For more information about BigQuery Identity and Access Management (IAM), see Introduction to IAM in BigQuery.

Prerequisites

Before creating a materialized view replica, you must complete the following tasks:

  1. Create a dataset in a region that supports Amazon S3.
  2. Create an Amazon S3 BigLake table in the dataset you created in Step 1. Enable metadata caching when creating the table.
  3. Create a materialized view over the Amazon S3 BigLake table in the dataset you created in Step 1. You could also create the materialized view in a different dataset that is in a region that supports Amazon S3.
  4. Authorize the materialized view on the datasets that contain the source Amazon S3 BigLake tables used in the query that created the materialized view.
  5. If you configured manual metadata cache refreshing for the Amazon S3 BigLake table, run the BQ.REFRESH_EXTERNAL_METADATA_CACHE system procedure to refresh the metadata cache.
  6. Run the BQ.REFRESH_MATERIALIZED_VIEW system procedure to refresh the materialized view.

Create materialized view replicas

To create materialized view replicas, use the CREATE MATERIALIZED VIEW AS REPLICA OF statement:

CREATE MATERIALIZED VIEW PROJECT_ID.BQ_DATASET.REPLICA_NAME
OPTIONS(replication_interval_seconds=REPLICATION_INTERVAL)
AS REPLICA OF PROJECT_ID.S3_DATASET.MATERIALIZED_VIEW_NAME;

Replace the following:

  • PROJECT_ID: the name of your project in which you want to create the materialized view replica—for example, myproject.
  • BQ_DATASET: the name of the BigQuery dataset that you want to create the materialized view replica in—for example, bq_dataset. The dataset must be in the BigQuery region that maps to the region of the source materialized view.
  • REPLICA_NAME: the name of the materialized view replica that you want to create—for example, my_mv_replica.
  • REPLICATION_INTERVAL: specifies how often to replicate the data from the source materialized view to the replica, in seconds. Must be a value between 60 and 3,600, inclusive. Defaults to 300 (5 minutes).
  • S3_DATASET: the name of the dataset that contains the source materialized view—for example, s3_dataset.
  • MATERIALIZED_VIEW_NAME: the name of the materialized view to replicate—for example, my_mv.

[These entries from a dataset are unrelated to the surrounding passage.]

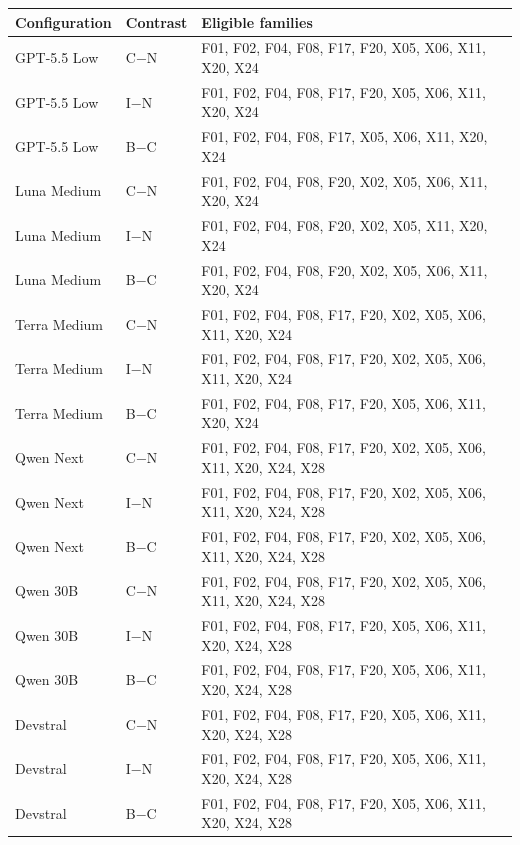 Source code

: \begin{tabular}{llp{9cm}}
\toprule
Configuration & Contrast & Eligible families\\
\midrule
GPT-5.5 Low & C$-$N & F01, F02, F04, F08, F17, F20, X05, X06, X11, X20, X24\\
GPT-5.5 Low & I$-$N & F01, F02, F04, F08, F17, F20, X05, X06, X11, X20, X24\\
GPT-5.5 Low & B$-$C & F01, F02, F04, F08, F17, X05, X06, X11, X20, X24\\
Luna Medium & C$-$N & F01, F02, F04, F08, F20, X02, X05, X06, X11, X20, X24\\
Luna Medium & I$-$N & F01, F02, F04, F08, F20, X02, X05, X11, X20, X24\\
Luna Medium & B$-$C & F01, F02, F04, F08, F20, X02, X05, X06, X11, X20, X24\\
Terra Medium & C$-$N & F01, F02, F04, F08, F17, F20, X02, X05, X06, X11, X20, X24\\
Terra Medium & I$-$N & F01, F02, F04, F08, F17, F20, X02, X05, X06, X11, X20, X24\\
Terra Medium & B$-$C & F01, F02, F04, F08, F17, F20, X05, X06, X11, X20, X24\\
Qwen Next & C$-$N & F01, F02, F04, F08, F17, F20, X02, X05, X06, X11, X20, X24, X28\\
Qwen Next & I$-$N & F01, F02, F04, F08, F17, F20, X02, X05, X06, X11, X20, X24, X28\\
Qwen Next & B$-$C & F01, F02, F04, F08, F17, F20, X02, X05, X06, X11, X20, X24, X28\\
Qwen 30B & C$-$N & F01, F02, F04, F08, F17, F20, X02, X05, X06, X11, X20, X24, X28\\
Qwen 30B & I$-$N & F01, F02, F04, F08, F17, F20, X05, X06, X11, X20, X24, X28\\
Qwen 30B & B$-$C & F01, F02, F04, F08, F17, F20, X05, X06, X11, X20, X24, X28\\
Devstral & C$-$N & F01, F02, F04, F08, F17, F20, X05, X06, X11, X20, X24, X28\\
Devstral & I$-$N & F01, F02, F04, F08, F17, F20, X05, X06, X11, X20, X24, X28\\
Devstral & B$-$C & F01, F02, F04, F08, F17, F20, X05, X06, X11, X20, X24, X28\\
\bottomrule
\end{tabular}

The following example creates a materialized view replica named mv_replica in bq_dataset:

CREATE MATERIALIZED VIEW `myproject.bq_dataset.mv_replica`
OPTIONS(
  replication_interval_seconds=600
)
AS REPLICA OF `myproject.s3_dataset.my_s3_mv`

After you create the materialized view replica, the replication process polls the source materialized view for changes and replicates data to the materialized view replica, refreshing the data at the interval you specified in the replication_interval_seconds option. If you query the replica before the first backfill completes, you get a backfill in progress error. You can query the data in the materialized view replica after the first replication completes.